Andreychuk has had a career that should earn him a plaque in the Hockey Hall of Fame. Now he'll have a ring to go with it.
"This is what we play for. This is the pinnacle," Andreychuk says. "You dream about this day for a long time. It's taken me a while to get there. It's hard to put into words--the years you got knocked out of the playoffs, the years you didn't make the playoffs, all the players you've played with."
One of those players was Ray Bourque, who, like Andreychuk, waited more than two decades for a career-crowning championship. The two were teammates in Boston and were traded to Colorado together in 2000. But Andreychuk left that summer to sign with Buffalo, where he'd spent his first 10 NHL seasons--and missed the Avalanche's run to the Cup championship in 2001. That summer, he signed with Tampa Bay, a franchise that had made the playoffs just once since joining the NHL in 1992, and accepted a new role--as a checking forward, penalty killer and power-play specialist, and gray eminence.
Bourque and Andreychuk also remained friends, and the newly elected Hall of Famer talked to Andreychuk before Game 6, in which the Lightning faced a win-or-go-home scenario in Calgary--similar to the one Bourque faced three years earlier with the Avalanche. "I learned a lot from watching Ray in the playoffs," Andreychuk says. "I learned about not what happens on the ice, but the way he handled himself."

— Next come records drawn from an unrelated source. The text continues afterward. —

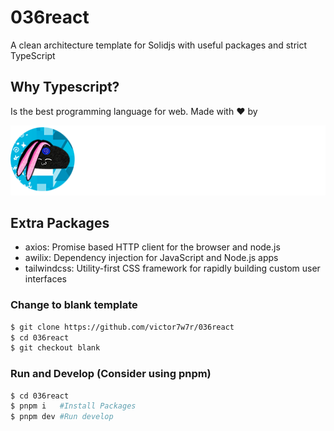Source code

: # 036react

A clean architecture template for Solidjs with useful packages and strict TypeScript

## Why Typescript?

Is the best programming language for web. Made with ❤️ by

![Alt text](src/core/assets/brandwhite.png?raw=true 'Title')

## Extra Packages

- axios: Promise based HTTP client for the browser and node.js
- awilix: Dependency injection for JavaScript and Node.js apps
- tailwindcss: Utility-first CSS framework for rapidly building custom user interfaces

### Change to blank template

```bash
$ git clone https://github.com/victor7w7r/036react
$ cd 036react
$ git checkout blank
```

### Run and Develop (Consider using pnpm)

```bash
$ cd 036react
$ pnpm i   #Install Packages
$ pnpm dev #Run develop
```
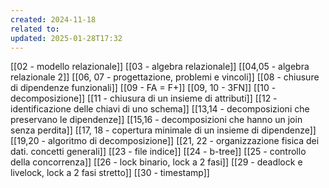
 ```yaml
---
created: 2024-11-18
related to: 
updated: 2025-01-28T17:32
---
```

[[02 - modello relazionale]]
[[03 - algebra relazionale]]
[[04,05 - algebra relazionale 2]]
[[06, 07 - progettazione, problemi e vincoli]]
[[08 - chiusure di dipendenze funzionali]]
[[09 - FA = F+]]
[[09, 10 - 3FN]]
[[10 - decomposizione]]
[[11 - chiusura di un insieme di attributi]]
[[12 - identificazione delle chiavi di uno schema]]
[[13,14 - decomposizioni che preservano le dipendenze]]
[[15,16 - decomposizioni che hanno un join senza perdita]]
[[17, 18 - copertura minimale di un insieme di dipendenze]]
[[19,20 - algoritmo di decomposizione]]
[[21, 22 - organizzazione fisica dei dati. concetti generali]]
[[23 - file indice]]
[[24 - b-tree]]
[[25 - controllo della concorrenza]]
[[26 - lock binario, lock a 2 fasi]]
[[29 - deadlock e livelock, lock a 2 fasi stretto]]
[[30 - timestamp]]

The Lightning didn't benefit from that information right away--they missed the playoffs in 2001-02--but Andreychuk made a fateful decision that spring: He opted to stay put.
"I was on the 12th hole at Hunter's Green making a birdie putt and the phone rang," Andreychuk says of a call he received from Lightning GM Jay Feaster. "He offered me a chance to go somewhere else. He didn't want to make the deal. I agreed with him--I said my job here wasn't done after one year. Obviously, I'm glad I stuck around."
So is the Lightning. Andreychuk's scoring touch isn't what it was in his prime, when he scored as many as 53 goals in a season, but his leadership skills and mentoring have been more important than his offensive ability. In the two seasons since he was named captain, the Lightning has gone from NHL laughingstock to Stanley Cup champions--partly because of the way young players like Martin St. Louis, Vincent Lecavalier, and Brad Richards have grown up since his arrival.
"Our core young people started maturing," Lightning coach John Tortorella says. "And Dave and Tan [Taylor] came in and really gave them the lay of the land as far as how the locker room is supposed to act and prepare."
Unlike Bourque, who was on the ice when the final horn sounded, Andreychuk had to sit and watch. He found himself with a little extra time to prepare for his first chance to carry the Cup after being called for a tripping penalty with 22 seconds left in regulation. He raced out of the box when the game was over and joined in the celebration behind the net.
"I was disappointed that I couldn't be on the other side with my teammates, savoring the moment," he says. "I clock-watched a lot more than normal, especially after they scored their first goal."
Defenseman Darryl Sydor, who won a Cup title with Dallas in 1999 before joining the Lightning in midseason, says it was easy to see how much winning a Cup after more than two decades in the NHL meant to Andreychuk.
"It almost brought tears to my eyes. That guy has been here so long and hasn't been to the finals," Sydor said after the victory. "This is for Dave Andreychuk. This is for the guys that have been here."
Adds Tortorella, who won the Jack Adams Trophy as coach of the year for leading the Lightning to the Eastern Conference title during the regular season on the way to the Cup: "This guy wanted it so bad. He didn't need this to validate his career--he's a Hall of Famer. For him to get this--what a sight to see."
The question for Andreychuk now is whether he wants to come back for an encore. Bourque caned it a career after winning his Cup. Will Andreychuk decide to come back for a repeat, or--especially with the looming possibility of a lockout--will he skate off into the sunset?